When it comes to global cryptocurrency adoption, in the US, 14.8% of the population owns cryptocurrency. And it is home to the most crypto ATMs, with 17,000 recorded in 2021.
Europe is ahead of the US in this respect, as about 22% of the global crypto industry is concentrated in central, northern, and western Europe, which received $1.3 trillion worth of crypto assets, according to Chainalysis.
In Asia, China has the largest mining operations for cryptocurrencies, and around 8% of the population still owns crypto despite the government’s crackdown. Meanwhile, 11% of Japanese people own cryptocurrency compared to over 30% in South Korea. In India, around 8% of the population is invested in crypto.
As for Europe, Germany’s 9% population and 5% of Russians own crypto assets. Meanwhile, around 3% of the UK population owns cryptocurrency and has a relatively high number of Bitcoin ATMs, at over 300.
According to a global survey by Gemini, 2021 was a breakthrough year for crypto adoption. 2022, in contrast, was slower in Europe, with only 7% of those in the region who haven’t yet bought crypto were planning on buying it, as opposed to 21% globally.
Elsewhere, Slovenia has been found to be leading in crypto popularity in Europe in 2022, with 18% of the country’s population having some sort of investment in it. Croatia, Luxemburg, Bulgaria, and Cyprus also rank high in their crypto-friendly ranking, hitting investment figures of 16%, 14%, 13%, and 13%, respectively.
As for countries with lower levels of crypto investment, it seems the wealthier and more developed an EU nation, the lower the crypto-investment threshold rank. France, Germany, and Italy are at the bottom of crypto interest.
However, it’s important to note that the countries with lower levels of crypto investment tend to have higher levels of wealth on average, which might have more comparable levels of crypto investment on a dollar basis.

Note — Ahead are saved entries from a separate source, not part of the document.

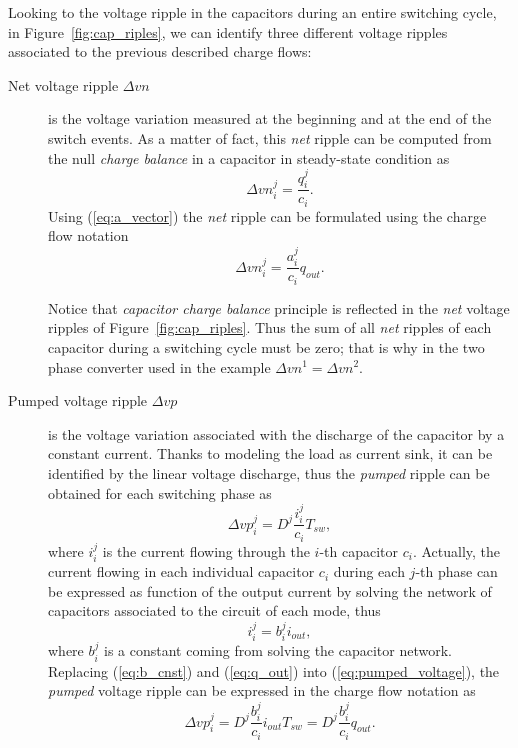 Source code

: Looking to the voltage ripple in the capacitors during an entire switching cycle, in Figure~\ref{fig:cap_riples}, we can identify three different voltage ripples associated to the previous described charge flows:
\begin{description}
  \item[Net voltage ripple $\Delta vn$] is the voltage variation measured at the beginning and at the end of the switch events. As a matter of fact, this \emph{net} ripple can be computed from the null \emph{charge balance} in a capacitor in steady-state condition as
      \begin{equation}
        \Delta {vn}^j_i  = \frac{q_i ^j }{c_i}.
        \label{eq:net_voltage}
      \end{equation}
      Using (\ref{eq:a_vector}) the \emph{net} ripple can be formulated using the charge flow notation
      \begin{equation}
        \Delta {vn}^j_i  = \frac{a_i ^j }{c_i} {q_{out}}.
        \label{eq:net_voltage_cf}
      \end{equation}

      Notice that \emph{capacitor charge balance} principle is reflected in the \emph{net }voltage ripples of Figure~\ref{fig:cap_riples}. Thus the sum of all \emph{net} ripples of each capacitor during a switching cycle  must be zero; that is why in the two phase converter used in the example $\Delta vn^1 = \Delta vn^2$.

  \item[Pumped voltage ripple $\Delta vp$] is the voltage variation associated with the discharge of the capacitor by a constant current. Thanks to modeling the load as current sink, it can be identified by the linear voltage discharge, thus the \emph{pumped} ripple can be obtained for each switching phase as
      \begin{equation}
        \Delta {vp}^j_i  = D^j \frac{i_i^j}{c_i }T_{sw},
      \label{eq:pumped_voltage}
      \end{equation}
      where $i_i^j$ is the current flowing through the $i$-th capacitor $c_i$. Actually, the current flowing in each individual capacitor $c_i$ during each $j$-th phase can be expressed as function of the output current by solving the network of capacitors associated to the circuit of each mode, thus
      \begin{equation}
        i_i^j = b_i^j i_{out} ,
      \label{eq:b_cnst}
      \end{equation}
      where $ b_i^j $ is a constant coming from solving the capacitor network.  Replacing (\ref{eq:b_cnst}) and (\ref{eq:q_out}) into (\ref{eq:pumped_voltage}), the \emph{pumped} voltage ripple can be expressed in the charge flow notation as
      \begin{equation}
        \Delta {vp}^j_i  = D^j \frac{b_i^j}{c_i } {i_{out}} {T_{sw}} = D^j \frac{b_i^j}{c_i } {q_{out}}.
      \label{eq:pumped_voltage_cf}
      \end{equation}


\end{description}
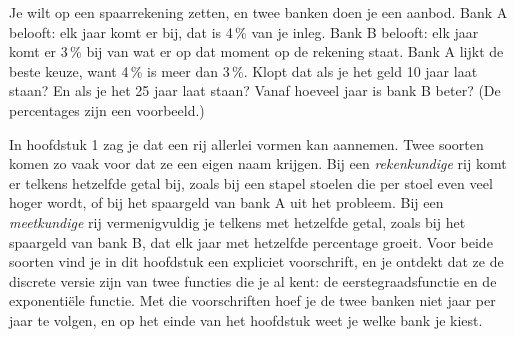 %


\begin{probleem}
Je wilt  op een spaarrekening zetten, en twee banken doen je een aanbod. Bank A belooft: elk jaar komt er  bij, dat is 4\,\% van je inleg. Bank B belooft: elk jaar komt er 3\,\% bij van wat er op dat moment op de rekening staat. Bank A lijkt de beste keuze, want 4\,\% is meer dan 3\,\%. Klopt dat als je het geld 10 jaar laat staan? En als je het 25 jaar laat staan? Vanaf hoeveel jaar is bank B beter? {\small(De percentages zijn een voorbeeld.)}
\end{probleem}


In hoofdstuk 1 zag je dat een rij allerlei vormen kan aannemen. Twee soorten komen zo vaak voor dat ze een eigen naam krijgen. Bij een \textit{rekenkundige} rij komt er telkens hetzelfde getal bij, zoals bij een stapel stoelen die per stoel even veel hoger wordt, of bij het spaargeld van bank A uit het probleem. Bij een \textit{meetkundige} rij vermenigvuldig je telkens met hetzelfde getal, zoals bij het spaargeld van bank B, dat elk jaar met hetzelfde percentage groeit. Voor beide soorten vind je in dit hoofdstuk een expliciet voorschrift, en je ontdekt dat ze de discrete versie zijn van twee functies die je al kent: de eerstegraadsfunctie en de exponentiële functie. Met die voorschriften hoef je de twee banken niet jaar per jaar te volgen, en op het einde van het hoofdstuk weet je welke bank je kiest.

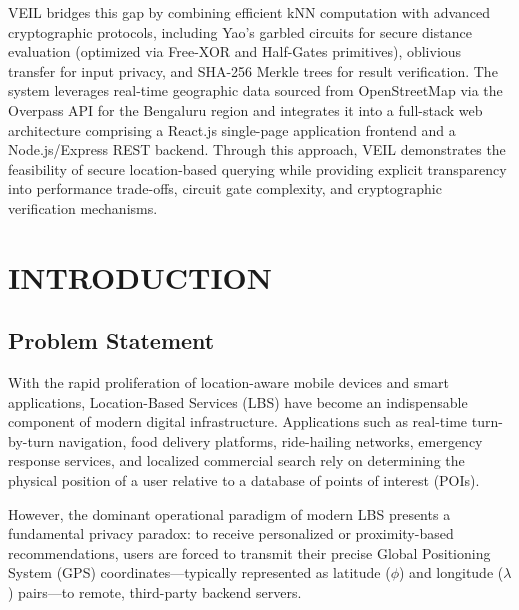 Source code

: \documentclass[12pt,a4paper,oneside]{report}
\begin{document}
VEIL bridges this gap by combining efficient kNN computation with advanced cryptographic protocols, including Yao's garbled circuits for secure distance evaluation (optimized via Free-XOR and Half-Gates primitives), oblivious transfer for input privacy, and SHA-256 Merkle trees for result verification. The system leverages real-time geographic data sourced from OpenStreetMap via the Overpass API for the Bengaluru region and integrates it into a full-stack web architecture comprising a React.js single-page application frontend and a Node.js/Express REST backend. Through this approach, VEIL demonstrates the feasibility of secure location-based querying while providing explicit transparency into performance trade-offs, circuit gate complexity, and cryptographic verification mechanisms.

\newpage
\tableofcontents
\newpage
\listoffigures
\newpage
\listoftables

\newpage
{}

\chapter{INTRODUCTION}

\section{Problem Statement}
With the rapid proliferation of location-aware mobile devices and smart applications, Location-Based Services (LBS) have become an indispensable component of modern digital infrastructure. Applications such as real-time turn-by-turn navigation, food delivery platforms, ride-hailing networks, emergency response services, and localized commercial search rely on determining the physical position of a user relative to a database of points of interest (POIs).

However, the dominant operational paradigm of modern LBS presents a fundamental privacy paradox: to receive personalized or proximity-based recommendations, users are forced to transmit their precise Global Positioning System (GPS) coordinates—typically represented as latitude ($\phi$) and longitude ($\lambda$) pairs—to remote, third-party backend servers.
\end{document}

Another research found that the average crypto adoption rate in Africa, Europe, and North America is a bit higher than the global average of 4.2%, with Germany leading the crypto-curiousness at 53%, followed by the UK and France.
In conclusion, as we saw, crypto adoption is growing in Europe, which holds great potential to contribute significantly to the adoption and evolution of crypto assets. However, to lead the crypto revolution and unlock its full potential, Europe needs to strike the right balance between encouraging innovation and maintaining regulatory oversight to protect consumers.